Specifically, in the case of the non-magnetic toners, since the
toner resin particles are electrostatically charged and thus are
subjected to strong external force, the flow modifier must be
prevented from being broken. On the other hand, in the case of the
binary magnetic toners, when the carrier, such as iron powder, and
the flow modifier are mixed, the flow modifier must be prevented
from being broken during the mixture. For this reason, inorganic
rigid particles such as silica are widely used as the flow
modifier.
[0049] However, the flow modifier comprising the inorganic rigid
particles has the problem that the particles are buried in the
surfaces of the toner resin particles to cause reduction in
fluidity of the toners. Also, a flow modifier comprising fine
acrylic-resin particles is available as a flow modifier comprising
currently available resin particles. However, this flow modifier is
so low in resin strength that it is not applicable to the binary
magnetic toners.
[0050] In contrast to this, the fine crosslinked-resin particles of
the present invention are hardly broken even when mixed with the
carrier such as the iron powder. Additionally, because of the flow
modifier comprising the fine resin particles, the resin particles
are not so rigid as the inorganic particle, so that they are hardly
buried in the surfaces of the resin particles of the toners, thus
preventing the reduction in fluidity of the toners.
[0051] On the other hand, in the fine crosslinked-resin particle
emulsion of the present invention, since the ethylenic unsaturated
monomer, which contains not less than 20 weight % of monomer having
at least two ethylenic unsaturated groups in the molecule serving
as the crosslinkable monomer and also is hardly soluble in water,
is polymerized in its dispersed state in the dispersion medium
containing water as its major component, the particles having a
small mean particle diameter can be obtained in a narrow particle
diameter distribution range.
[0052] In the dispersion polymerization in which the ethylenic
unsaturated monomers serving as the material forming the particles
are dissolved in the dispersion medium, the monomers having at
least two ethylenic unsaturated groups in the molecule of
relatively high reactivity are liable to be consumed in the first
half of the polymerization reaction. As a result, the monomers are
reduced in concentration in the second half of the polymerization
reaction, so that the degree of crosslinking of the fine
crosslinked-resin particles polymerized in the second half of the
polymerization reaction is apt to reduce. However, since the
ethylenic unsaturated monomers serving as the material forming the
particles are not dissolved in the dispersion medium but are
dispersed therein in the form of liquid droplets, the monomers
having the at least two ethylenic unsaturated groups in the
molecule can always be kept in high concentration.
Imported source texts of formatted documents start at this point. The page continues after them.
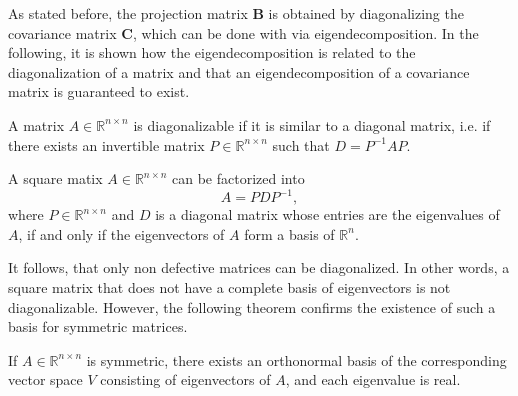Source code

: \documentclass[../../../main.tex]{subfiles}
\begin{document}

As stated before, the projection matrix $\bm{B}$ is obtained by diagonalizing the covariance matrix $\bm{C}$, which can be done with via eigendecomposition. In the following, it is shown how the eigendecomposition is related to the diagonalization of a matrix and that an eigendecomposition of a covariance matrix is guaranteed to exist.

\begin{theorem} \cite[p.98]{dei_2020}
A matrix $A \in \mathbb{R}^{n \times n}$ is diagonalizable if it is similar to a diagonal matrix, i.e. if there exists an invertible matrix $P \in \mathbb{R}^{n \times n}$ such that $D = P^{-1}AP$.
\end{theorem}

\begin{theorem}[Eigendecomposition]\label{th:eigendecomposition} \cite[p.99]{dei_2020}
A square matix $A \in \mathbb{R}^{n \times n}$ can be factorized into
\begin{equation*}
    A = PDP^{-1},
\end{equation*}
where $P \in \mathbb{R}^{n \times n}$ and $D$ is a diagonal matrix whose entries are the eigenvalues of $A$, if and only if the eigenvectors of $A$ form a basis of $\mathbb{R}^n$.
\end{theorem}

It follows, that only non defective matrices can be diagonalized. In other words, a square matrix that does not have a complete basis of eigenvectors is not diagonalizable. However, the following theorem confirms the existence of such a basis for symmetric matrices.

\begin{theorem} \cite[p.94]{dei_2020}
If $A \in \mathbb{R}^{n \times n}$ is symmetric, there exists an orthonormal basis of the corresponding vector space $V$ consisting of eigenvectors of $A$, and each eigenvalue is real.
\end{theorem}
\end{document}
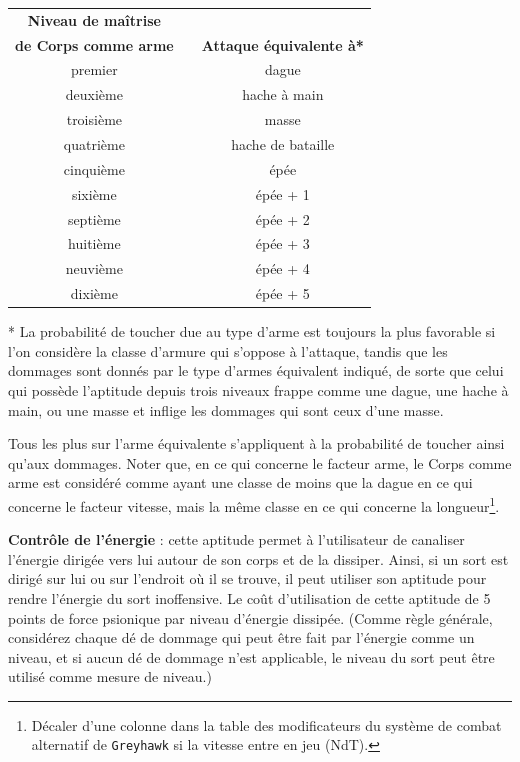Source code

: \documentclass[11pt]{article}
\begin{document}
{{\parindent2cm\begin{tabular}{cp{2.5cm}c}
\textbf{Niveau de maîtrise} && \\
\textbf{de Corps comme arme} && \textbf{Attaque équivalente à*} \\
premier && dague \\
deuxième && hache à main \\
troisième && masse \\
quatrième && hache de bataille \\
cinquième && épée \\
sixième && épée + 1 \\
septième && épée + 2 \\
huitième && épée + 3 \\
neuvième && épée + 4 \\
dixième && épée + 5 \\
\end{tabular}}

\bigskip

* La probabilité de toucher due au type d'arme est toujours la plus favorable si l'on considère la classe d'armure qui s'oppose à l'attaque, tandis que les dommages sont donnés par le type d'armes équivalent indiqué, de sorte que celui qui possède l'aptitude depuis trois niveaux frappe comme une dague, une hache à main, ou une masse et inflige les dommages qui sont ceux d'une masse.

\bigskip

Tous les plus sur l'arme équivalente s'appliquent à la probabilité de toucher ainsi qu'aux dommages. Noter que, en ce qui concerne le facteur arme, le Corps comme arme est considéré comme ayant une classe de moins que la dague en ce qui concerne le facteur vitesse, mais la même classe en ce qui concerne la longueur\footnote{Décaler d'une colonne dans la table des modificateurs du système de combat alternatif de \texttt{Greyhawk} si la vitesse entre en jeu (NdT).}.

\bigskip

\textbf{Contrôle de l'énergie} : cette aptitude permet à l'utilisateur de canaliser l'énergie dirigée vers lui autour de son corps et de la dissiper. Ainsi, si un sort est dirigé sur lui ou sur l'endroit où il se trouve, il peut utiliser son aptitude pour rendre l'énergie du sort inoffensive. Le coût d'utilisation de cette aptitude de 5 points de force psionique par niveau d'énergie dissipée. (Comme règle générale, considérez chaque dé de dommage qui peut être fait par l'énergie comme un niveau, et si aucun dé de dommage n'est applicable, le niveau du sort peut être utilisé comme mesure de niveau.)

}
\end{document}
[0053] This can produce the result that the fine crossliked-resin
particles obtained are fine crosslinked-resin particles having a
high degree of crosslinking such that the mechanical strength, heat
resistance, and solvent resistance can be satisfactorily developed,
with few particles of a low degree of crosslinking contained.
[0054] Also, by employing the method that at least a part of the
ethylenic unsaturated monomers are added or dropped in the form of
the emulsified dispersion liquid previously prepared, the method
that the total quantity of ethylenic unsaturated monomers are
gradually dropped for 60 minutes or more, or the method that 1-80
weight % of the ethylenic unsaturated monomers are previously
polymerized and, then, a remaining quantity of the ethylenic
unsaturated monomers are added in the previously emulsified and
dispersed state or are dropped gradually for 30 minutes or more,
the fine crossliked-resin particle emulsion comprising the fine
crosslinked-resin particles having a more uniform and narrower
particle diameter distribution as well as a smaller mean particle
diameter and being crosslinked to a higher crosslinking extent can
be obtained easily and stably at low cost.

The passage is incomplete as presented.